Le 17 mars 1960, le président Eisenhower approuve un "Programme
d'actions clandestines contre le régime castriste". Son
but est de "remplacer le régime de Castro par un autre,
plus fidèle aux véritables intérêts du peuple cubain et plus
acceptable pour les États-Unis, par des moyens évitant toute
visibilité de l'intervention US" [1]
.
Le 17 avril 1961, une brigade d'exilés cubains et de
mercenaires, plus ou moins discrètement encadrée par la CIA, tente
un débarquement à la Baie des Cochons.
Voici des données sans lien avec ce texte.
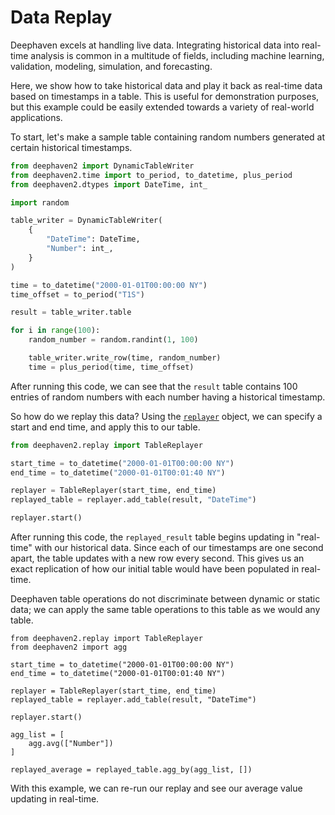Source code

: # Data Replay

Deephaven excels at handling live data. Integrating historical data into real-time analysis is common in a multitude of fields, including machine learning, validation, modeling, simulation, and forecasting.

Here, we show how to take historical data and play it back as real-time data based on timestamps in a table. This is useful for demonstration purposes, but this example could be easily extended towards a variety of real-world applications.

To start, let's make a sample table containing random numbers generated at certain historical timestamps.

```python
from deephaven2 import DynamicTableWriter
from deephaven2.time import to_period, to_datetime, plus_period
from deephaven2.dtypes import DateTime, int_

import random

table_writer = DynamicTableWriter(
    {
        "DateTime": DateTime,
        "Number": int_,
    }
)

time = to_datetime("2000-01-01T00:00:00 NY")
time_offset = to_period("T1S")

result = table_writer.table

for i in range(100):
    random_number = random.randint(1, 100)

    table_writer.write_row(time, random_number)
    time = plus_period(time, time_offset)
```

After running this code, we can see that the `result` table contains 100 entries of random numbers with each number having a historical timestamp.

So how do we replay this data? Using the [`replayer`](https://deephaven.io/core/docs/reference/table-operations/create/Replayer/) object, we can specify a start and end time, and apply this to our table.

```python
from deephaven2.replay import TableReplayer

start_time = to_datetime("2000-01-01T00:00:00 NY")
end_time = to_datetime("2000-01-01T00:01:40 NY")

replayer = TableReplayer(start_time, end_time)
replayed_table = replayer.add_table(result, "DateTime")

replayer.start()
```

After running this code, the `replayed_result` table begins updating in "real-time" with our historical data. Since each of our timestamps are one second apart, the table updates with a new row every second. This gives us an exact replication of how our initial table would have been populated in real-time.

Deephaven table operations do not discriminate between dynamic or static data; we can apply the same table operations to this table as we would any table.

```
from deephaven2.replay import TableReplayer
from deephaven2 import agg

start_time = to_datetime("2000-01-01T00:00:00 NY")
end_time = to_datetime("2000-01-01T00:01:40 NY")

replayer = TableReplayer(start_time, end_time)
replayed_table = replayer.add_table(result, "DateTime")

replayer.start()

agg_list = [
    agg.avg(["Number"])
]

replayed_average = replayed_table.agg_by(agg_list, [])
```

With this example, we can re-run our replay and see our average value updating in real-time.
L'opération tourne au
fiasco. Le président John F. Kennedy, qui venait d'arriver à la
Maison-Blanche, refuse d'envoyer l'US Air Force appuyer les
mercenaires. 1 500 hommes sont faits prisonniers par les autorités
cubaines. Kennedy désavoue l'opération et révoque le directeur de
la CIA (Allen Dulles), le directeur adjoint (Charles Cabell) et le
directeur du stay-behind (Richard Bissell). Il confie une enquête
interne à son conseiller militaire, le général Maxwell Taylor,
mais elle n'est suivie d'aucune mesure concrète. Kennedy
s'interroge sur l'attitude de l'état-major interarmes, qui avait
validé l'opération alors qu'il la savait vouée à l'échec [2].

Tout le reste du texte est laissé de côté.